*Task instructions*: Leaving out the images, transcribe every record below exactly.

Records contained in a dataset:
------

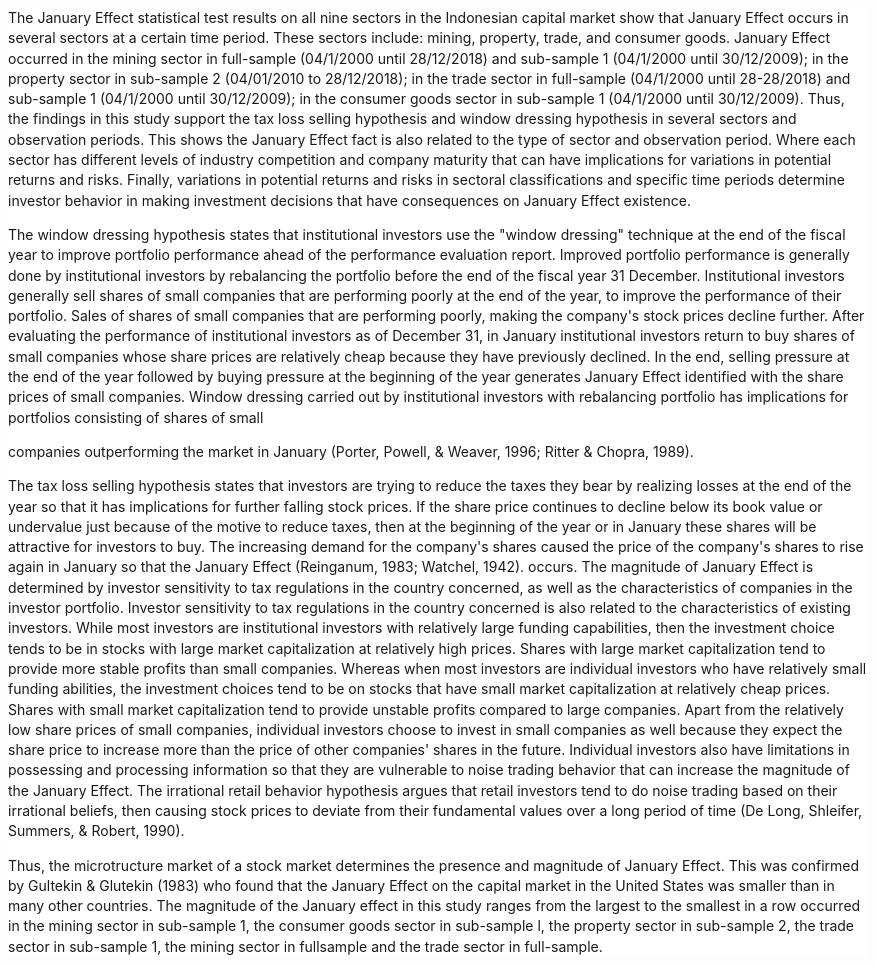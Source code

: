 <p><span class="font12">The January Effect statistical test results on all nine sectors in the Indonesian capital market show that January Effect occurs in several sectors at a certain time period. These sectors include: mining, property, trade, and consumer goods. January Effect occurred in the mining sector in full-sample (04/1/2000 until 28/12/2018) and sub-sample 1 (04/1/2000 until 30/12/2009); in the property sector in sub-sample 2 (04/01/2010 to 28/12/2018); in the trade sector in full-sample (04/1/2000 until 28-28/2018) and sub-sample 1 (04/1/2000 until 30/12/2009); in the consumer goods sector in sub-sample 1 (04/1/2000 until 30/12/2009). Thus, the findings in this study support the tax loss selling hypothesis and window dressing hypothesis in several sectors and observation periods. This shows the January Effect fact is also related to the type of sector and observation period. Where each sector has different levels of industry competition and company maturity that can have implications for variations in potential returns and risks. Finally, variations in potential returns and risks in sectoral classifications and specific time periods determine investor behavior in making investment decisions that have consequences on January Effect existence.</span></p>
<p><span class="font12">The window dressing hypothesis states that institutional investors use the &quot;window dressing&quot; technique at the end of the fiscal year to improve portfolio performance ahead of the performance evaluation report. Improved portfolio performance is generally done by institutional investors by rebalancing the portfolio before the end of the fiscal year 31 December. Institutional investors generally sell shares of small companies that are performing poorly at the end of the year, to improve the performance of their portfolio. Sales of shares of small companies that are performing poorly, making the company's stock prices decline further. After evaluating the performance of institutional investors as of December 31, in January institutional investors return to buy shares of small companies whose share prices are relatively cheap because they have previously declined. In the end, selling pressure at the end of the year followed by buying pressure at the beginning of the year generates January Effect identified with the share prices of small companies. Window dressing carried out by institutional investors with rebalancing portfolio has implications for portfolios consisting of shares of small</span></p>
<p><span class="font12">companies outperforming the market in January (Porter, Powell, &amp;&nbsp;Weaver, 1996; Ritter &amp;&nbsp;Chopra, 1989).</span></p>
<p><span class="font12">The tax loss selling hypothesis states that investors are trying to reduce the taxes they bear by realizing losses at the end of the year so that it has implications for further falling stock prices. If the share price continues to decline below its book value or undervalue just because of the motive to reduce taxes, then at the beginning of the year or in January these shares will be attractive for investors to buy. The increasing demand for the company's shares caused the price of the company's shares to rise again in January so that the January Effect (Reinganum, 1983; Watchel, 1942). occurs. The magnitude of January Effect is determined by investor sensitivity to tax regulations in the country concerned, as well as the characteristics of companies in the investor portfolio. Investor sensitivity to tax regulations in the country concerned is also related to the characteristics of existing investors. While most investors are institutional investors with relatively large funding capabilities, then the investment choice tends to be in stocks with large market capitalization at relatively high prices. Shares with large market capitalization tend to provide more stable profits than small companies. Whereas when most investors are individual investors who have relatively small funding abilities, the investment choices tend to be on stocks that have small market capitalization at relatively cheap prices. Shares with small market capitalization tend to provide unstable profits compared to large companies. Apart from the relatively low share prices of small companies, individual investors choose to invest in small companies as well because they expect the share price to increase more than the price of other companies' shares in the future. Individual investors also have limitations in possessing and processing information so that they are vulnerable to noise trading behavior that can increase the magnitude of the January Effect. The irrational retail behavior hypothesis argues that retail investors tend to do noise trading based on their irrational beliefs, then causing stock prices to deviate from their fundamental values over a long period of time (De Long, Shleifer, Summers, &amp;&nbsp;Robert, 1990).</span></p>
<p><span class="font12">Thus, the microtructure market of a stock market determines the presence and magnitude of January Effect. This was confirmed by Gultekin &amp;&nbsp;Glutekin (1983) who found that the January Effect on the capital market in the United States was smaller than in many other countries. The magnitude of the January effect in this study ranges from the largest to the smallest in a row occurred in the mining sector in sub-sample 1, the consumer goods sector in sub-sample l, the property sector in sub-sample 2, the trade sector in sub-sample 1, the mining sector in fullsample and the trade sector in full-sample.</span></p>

------

*Answer to the problem*:
Source code

: <p><span class="font12">The January Effect statistical test results on all nine sectors in the Indonesian capital market show that January Effect occurs in several sectors at a certain time period. These sectors include: mining, property, trade, and consumer goods. January Effect occurred in the mining sector in full-sample (04/1/2000 until 28/12/2018) and sub-sample 1 (04/1/2000 until 30/12/2009); in the property sector in sub-sample 2 (04/01/2010 to 28/12/2018); in the trade sector in full-sample (04/1/2000 until 28-28/2018) and sub-sample 1 (04/1/2000 until 30/12/2009); in the consumer goods sector in sub-sample 1 (04/1/2000 until 30/12/2009). Thus, the findings in this study support the tax loss selling hypothesis and window dressing hypothesis in several sectors and observation periods. This shows the January Effect fact is also related to the type of sector and observation period. Where each sector has different levels of industry competition and company maturity that can have implications for variations in potential returns and risks. Finally, variations in potential returns and risks in sectoral classifications and specific time periods determine investor behavior in making investment decisions that have consequences on January Effect existence.</span></p>
<p><span class="font12">The window dressing hypothesis states that institutional investors use the &quot;window dressing&quot; technique at the end of the fiscal year to improve portfolio performance ahead of the performance evaluation report. Improved portfolio performance is generally done by institutional investors by rebalancing the portfolio before the end of the fiscal year 31 December. Institutional investors generally sell shares of small companies that are performing poorly at the end of the year, to improve the performance of their portfolio. Sales of shares of small companies that are performing poorly, making the company's stock prices decline further. After evaluating the performance of institutional investors as of December 31, in January institutional investors return to buy shares of small companies whose share prices are relatively cheap because they have previously declined. In the end, selling pressure at the end of the year followed by buying pressure at the beginning of the year generates January Effect identified with the share prices of small companies. Window dressing carried out by institutional investors with rebalancing portfolio has implications for portfolios consisting of shares of small</span></p>
<p><span class="font12">companies outperforming the market in January (Porter, Powell, &amp;&nbsp;Weaver, 1996; Ritter &amp;&nbsp;Chopra, 1989).</span></p>
<p><span class="font12">The tax loss selling hypothesis states that investors are trying to reduce the taxes they bear by realizing losses at the end of the year so that it has implications for further falling stock prices. If the share price continues to decline below its book value or undervalue just because of the motive to reduce taxes, then at the beginning of the year or in January these shares will be attractive for investors to buy. The increasing demand for the company's shares caused the price of the company's shares to rise again in January so that the January Effect (Reinganum, 1983; Watchel, 1942). occurs. The magnitude of January Effect is determined by investor sensitivity to tax regulations in the country concerned, as well as the characteristics of companies in the investor portfolio. Investor sensitivity to tax regulations in the country concerned is also related to the characteristics of existing investors. While most investors are institutional investors with relatively large funding capabilities, then the investment choice tends to be in stocks with large market capitalization at relatively high prices. Shares with large market capitalization tend to provide more stable profits than small companies. Whereas when most investors are individual investors who have relatively small funding abilities, the investment choices tend to be on stocks that have small market capitalization at relatively cheap prices. Shares with small market capitalization tend to provide unstable profits compared to large companies. Apart from the relatively low share prices of small companies, individual investors choose to invest in small companies as well because they expect the share price to increase more than the price of other companies' shares in the future. Individual investors also have limitations in possessing and processing information so that they are vulnerable to noise trading behavior that can increase the magnitude of the January Effect. The irrational retail behavior hypothesis argues that retail investors tend to do noise trading based on their irrational beliefs, then causing stock prices to deviate from their fundamental values over a long period of time (De Long, Shleifer, Summers, &amp;&nbsp;Robert, 1990).</span></p>
<p><span class="font12">Thus, the microtructure market of a stock market determines the presence and magnitude of January Effect. This was confirmed by Gultekin &amp;&nbsp;Glutekin (1983) who found that the January Effect on the capital market in the United States was smaller than in many other countries. The magnitude of the January effect in this study ranges from the largest to the smallest in a row occurred in the mining sector in sub-sample 1, the consumer goods sector in sub-sample l, the property sector in sub-sample 2, the trade sector in sub-sample 1, the mining sector in fullsample and the trade sector in full-sample.</span></p>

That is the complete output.